In [26], Sabanci et al. (2022) worked on the classification of Chili Pepper seeds using convolutional neural networks (CNNs). Although their objectives are the same as ours, we worked on pepper seeds, which have a round appearance compared with Chili Pepper seeds, which are rather flat. The device used in the work of [13] for Chili Pepper seeds. This device is well suited for Chili Pepper seeds and not for pepper seeds. The accuracy of the results is well related to the equipment and the size of the database used.

3. Materials and Methods

3.1. Sample and Image Preparation

We used both white and black pepper seeds. The samples were divided into four groups: white seeds from Penja, black seeds from Penja, white seeds from other origins, and black seeds from other origins, as presented in Figure 1. The Penja pepper seeds were directly obtained from eight different sources in Penja, resulting in eight distinct samples of Penja pepper, five of which were white and three were black. The other origins comprised a mixture of peppers imported into Cameroon, such as those from Dubai, India, and Brazil.

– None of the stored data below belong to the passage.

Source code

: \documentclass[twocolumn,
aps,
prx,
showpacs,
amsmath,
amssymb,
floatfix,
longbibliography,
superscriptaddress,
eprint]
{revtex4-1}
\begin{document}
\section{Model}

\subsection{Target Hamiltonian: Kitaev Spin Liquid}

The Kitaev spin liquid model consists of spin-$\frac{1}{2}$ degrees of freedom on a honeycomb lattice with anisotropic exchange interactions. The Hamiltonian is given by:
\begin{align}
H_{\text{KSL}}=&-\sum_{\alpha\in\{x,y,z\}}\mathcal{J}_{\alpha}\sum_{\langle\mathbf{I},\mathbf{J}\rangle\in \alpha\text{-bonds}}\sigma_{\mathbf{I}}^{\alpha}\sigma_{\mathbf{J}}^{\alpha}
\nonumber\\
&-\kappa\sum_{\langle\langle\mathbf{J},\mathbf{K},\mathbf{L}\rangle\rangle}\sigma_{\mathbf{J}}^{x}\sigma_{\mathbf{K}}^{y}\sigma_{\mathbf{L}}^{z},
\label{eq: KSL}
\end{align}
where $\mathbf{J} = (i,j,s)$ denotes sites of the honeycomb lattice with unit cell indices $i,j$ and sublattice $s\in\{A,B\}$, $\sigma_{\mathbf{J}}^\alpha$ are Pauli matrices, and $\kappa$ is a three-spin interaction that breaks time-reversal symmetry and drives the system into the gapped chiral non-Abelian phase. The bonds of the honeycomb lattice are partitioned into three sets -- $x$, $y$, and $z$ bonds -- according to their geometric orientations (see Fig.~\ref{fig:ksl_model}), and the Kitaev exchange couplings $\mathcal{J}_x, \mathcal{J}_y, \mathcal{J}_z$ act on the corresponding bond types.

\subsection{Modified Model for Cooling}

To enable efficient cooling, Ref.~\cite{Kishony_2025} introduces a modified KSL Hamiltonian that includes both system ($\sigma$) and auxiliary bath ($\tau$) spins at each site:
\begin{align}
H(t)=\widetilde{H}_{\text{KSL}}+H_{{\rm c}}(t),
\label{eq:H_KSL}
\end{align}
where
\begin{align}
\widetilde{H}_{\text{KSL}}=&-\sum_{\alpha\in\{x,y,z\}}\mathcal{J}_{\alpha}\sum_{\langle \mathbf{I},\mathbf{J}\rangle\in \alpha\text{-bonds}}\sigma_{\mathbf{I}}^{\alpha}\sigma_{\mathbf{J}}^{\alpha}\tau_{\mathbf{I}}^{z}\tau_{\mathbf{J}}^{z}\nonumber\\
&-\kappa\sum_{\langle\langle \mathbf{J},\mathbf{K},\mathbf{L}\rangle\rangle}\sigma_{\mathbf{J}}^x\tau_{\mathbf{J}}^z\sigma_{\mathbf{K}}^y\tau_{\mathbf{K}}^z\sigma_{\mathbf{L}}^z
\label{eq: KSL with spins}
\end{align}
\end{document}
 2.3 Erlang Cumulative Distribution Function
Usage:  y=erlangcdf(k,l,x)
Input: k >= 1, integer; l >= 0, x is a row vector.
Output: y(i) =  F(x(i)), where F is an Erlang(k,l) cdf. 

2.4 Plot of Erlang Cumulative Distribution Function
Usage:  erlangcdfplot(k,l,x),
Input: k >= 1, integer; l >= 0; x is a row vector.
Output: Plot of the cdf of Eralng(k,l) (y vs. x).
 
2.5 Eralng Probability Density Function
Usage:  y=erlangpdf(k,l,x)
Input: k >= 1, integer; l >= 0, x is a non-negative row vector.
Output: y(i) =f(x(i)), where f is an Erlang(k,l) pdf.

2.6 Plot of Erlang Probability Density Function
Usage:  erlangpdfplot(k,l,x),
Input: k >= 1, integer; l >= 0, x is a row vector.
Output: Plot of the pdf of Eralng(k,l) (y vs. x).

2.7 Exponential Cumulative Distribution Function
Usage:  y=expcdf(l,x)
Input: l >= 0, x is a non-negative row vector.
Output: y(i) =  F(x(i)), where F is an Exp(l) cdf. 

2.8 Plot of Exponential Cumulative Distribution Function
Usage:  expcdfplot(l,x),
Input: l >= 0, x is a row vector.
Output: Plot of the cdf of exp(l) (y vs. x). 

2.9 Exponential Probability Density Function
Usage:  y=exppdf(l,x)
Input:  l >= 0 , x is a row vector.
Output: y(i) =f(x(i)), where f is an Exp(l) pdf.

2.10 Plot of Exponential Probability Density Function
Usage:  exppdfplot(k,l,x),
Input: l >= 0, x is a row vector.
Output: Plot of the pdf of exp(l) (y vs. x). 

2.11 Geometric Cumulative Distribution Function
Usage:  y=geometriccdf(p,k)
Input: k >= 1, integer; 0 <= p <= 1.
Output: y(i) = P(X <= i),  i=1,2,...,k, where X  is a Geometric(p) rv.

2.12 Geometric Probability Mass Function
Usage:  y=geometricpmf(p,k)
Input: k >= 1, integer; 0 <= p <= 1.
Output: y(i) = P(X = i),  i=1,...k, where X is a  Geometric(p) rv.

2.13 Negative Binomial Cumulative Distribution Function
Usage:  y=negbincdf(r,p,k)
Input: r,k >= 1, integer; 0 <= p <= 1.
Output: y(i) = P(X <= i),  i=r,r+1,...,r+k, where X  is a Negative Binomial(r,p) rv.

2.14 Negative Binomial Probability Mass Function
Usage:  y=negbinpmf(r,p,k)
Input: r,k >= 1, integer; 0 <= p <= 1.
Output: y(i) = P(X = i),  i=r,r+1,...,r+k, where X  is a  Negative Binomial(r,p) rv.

The different sources of the pepper root samples used are described in

Table 1. Origin of samples seed.

	Origin 1	Origin 2	Origin 3	Origin 4	Origin 5
Penja white pepper	Penja market seller 1	Penja market seller 2	Penja market seller 3	Penja market seller 4	Penja market seller 5
Penja black pepper	Penja market seller 1	Penja market seller 2	Penja market seller 3	/	/
White pepper mix	Doubaï (Yaoundé super market)	India (Yaoundé super market)	French provinces	/	/
Black pepper blend	Upper Nkam (Yaoundé market)	Black pepper mix (Yaoundé market)	French provinces (Brest supermarket)	/	/

.

3.2. Images Acquisition Device

We used a device similar to the one used in [12]. This dispositive was established in the Mechanic laboratory of the University Institute of Technology of Brest. Figure 2 shows (a) the image-taking box, (b) the light source, and (c) the camera used.

This box is made of wood and is sealed off from external light. The only source of light is the 150 W LED ribbon on the top inside and the intensity of the light can be adjusted using a potentiometer.

The Fujifilm X-E1 (Amazon France, Brest, France) digital camera was selected for taking images because its high resolution and good image quality. The images were taken with a resolution of 4896 × 3264 pixels. The aperture was set to f/8, the ISO was set to 400, and the shutter speed was set to 1/60 s to ensure that the images captured had good depth of field, low noise, and good sharpness. The images were taken in RAW format in 14 Bit and later converted to the PGM format for further processing. The device was tested and validated by a team. This device has been used in the following way

➢

The drawer is placed inside the lightproof box

➢

The camera is positioned above the drawer and focused on the seeds

➢

The image is captured with the camera

This process is repeated for 10 pinches of the same sample. The images are taken in RAW (.RAF) + JPG (1920 × 1280 pixels, Size: 24.9 Mb, No flash).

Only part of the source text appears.